Action item: The stretch from the line with "- DALL-EとMidjourney、それらの概要と動作。" through the line with "Never write a ViewModel class again!" in the records below: write it out exactly, and nothing else.
[Material shown — start]
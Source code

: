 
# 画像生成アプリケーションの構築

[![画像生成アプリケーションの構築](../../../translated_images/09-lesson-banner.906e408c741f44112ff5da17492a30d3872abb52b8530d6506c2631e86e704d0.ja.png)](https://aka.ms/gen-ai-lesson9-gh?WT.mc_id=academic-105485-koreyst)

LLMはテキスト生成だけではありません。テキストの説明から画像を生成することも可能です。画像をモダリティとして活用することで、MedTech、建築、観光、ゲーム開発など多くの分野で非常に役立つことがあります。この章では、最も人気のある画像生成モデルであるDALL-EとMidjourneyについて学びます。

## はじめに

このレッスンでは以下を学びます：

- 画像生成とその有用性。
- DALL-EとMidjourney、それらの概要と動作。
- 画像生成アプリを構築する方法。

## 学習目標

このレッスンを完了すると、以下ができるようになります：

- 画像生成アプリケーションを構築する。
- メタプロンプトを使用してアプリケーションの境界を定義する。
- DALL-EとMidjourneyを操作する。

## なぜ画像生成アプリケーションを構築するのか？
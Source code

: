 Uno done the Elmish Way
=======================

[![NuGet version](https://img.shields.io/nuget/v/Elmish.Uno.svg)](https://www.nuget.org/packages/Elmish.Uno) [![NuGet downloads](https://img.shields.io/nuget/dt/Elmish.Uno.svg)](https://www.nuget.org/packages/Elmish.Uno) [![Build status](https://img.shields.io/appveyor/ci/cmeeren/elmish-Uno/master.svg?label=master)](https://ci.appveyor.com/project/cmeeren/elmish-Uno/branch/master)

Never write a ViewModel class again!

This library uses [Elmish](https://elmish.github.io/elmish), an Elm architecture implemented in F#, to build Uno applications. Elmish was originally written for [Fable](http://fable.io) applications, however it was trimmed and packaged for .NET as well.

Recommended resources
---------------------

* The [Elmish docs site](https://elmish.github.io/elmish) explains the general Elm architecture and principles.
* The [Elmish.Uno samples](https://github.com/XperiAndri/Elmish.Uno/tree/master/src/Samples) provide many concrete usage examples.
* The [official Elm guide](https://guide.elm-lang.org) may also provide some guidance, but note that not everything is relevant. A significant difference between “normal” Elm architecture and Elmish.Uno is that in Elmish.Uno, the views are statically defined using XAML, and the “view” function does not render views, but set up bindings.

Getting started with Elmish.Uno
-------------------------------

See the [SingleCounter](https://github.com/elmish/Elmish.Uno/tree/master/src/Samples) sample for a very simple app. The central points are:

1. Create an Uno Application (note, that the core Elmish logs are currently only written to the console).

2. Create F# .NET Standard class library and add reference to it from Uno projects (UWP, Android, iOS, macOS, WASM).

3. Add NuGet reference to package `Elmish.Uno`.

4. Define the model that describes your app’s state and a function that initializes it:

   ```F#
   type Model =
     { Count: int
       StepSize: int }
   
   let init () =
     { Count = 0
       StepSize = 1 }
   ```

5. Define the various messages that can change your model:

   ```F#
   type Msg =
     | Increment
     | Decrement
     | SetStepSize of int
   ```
[Material shown — finish]
Answer space:
- DALL-EとMidjourney、それらの概要と動作。
- 画像生成アプリを構築する方法。

## 学習目標

このレッスンを完了すると、以下ができるようになります：

- 画像生成アプリケーションを構築する。
- メタプロンプトを使用してアプリケーションの境界を定義する。
- DALL-EとMidjourneyを操作する。

## なぜ画像生成アプリケーションを構築するのか？
Source code

: Uno done the Elmish Way
=======================

[![NuGet version](https://img.shields.io/nuget/v/Elmish.Uno.svg)](https://www.nuget.org/packages/Elmish.Uno) [![NuGet downloads](https://img.shields.io/nuget/dt/Elmish.Uno.svg)](https://www.nuget.org/packages/Elmish.Uno) [![Build status](https://img.shields.io/appveyor/ci/cmeeren/elmish-Uno/master.svg?label=master)](https://ci.appveyor.com/project/cmeeren/elmish-Uno/branch/master)

Never write a ViewModel class again!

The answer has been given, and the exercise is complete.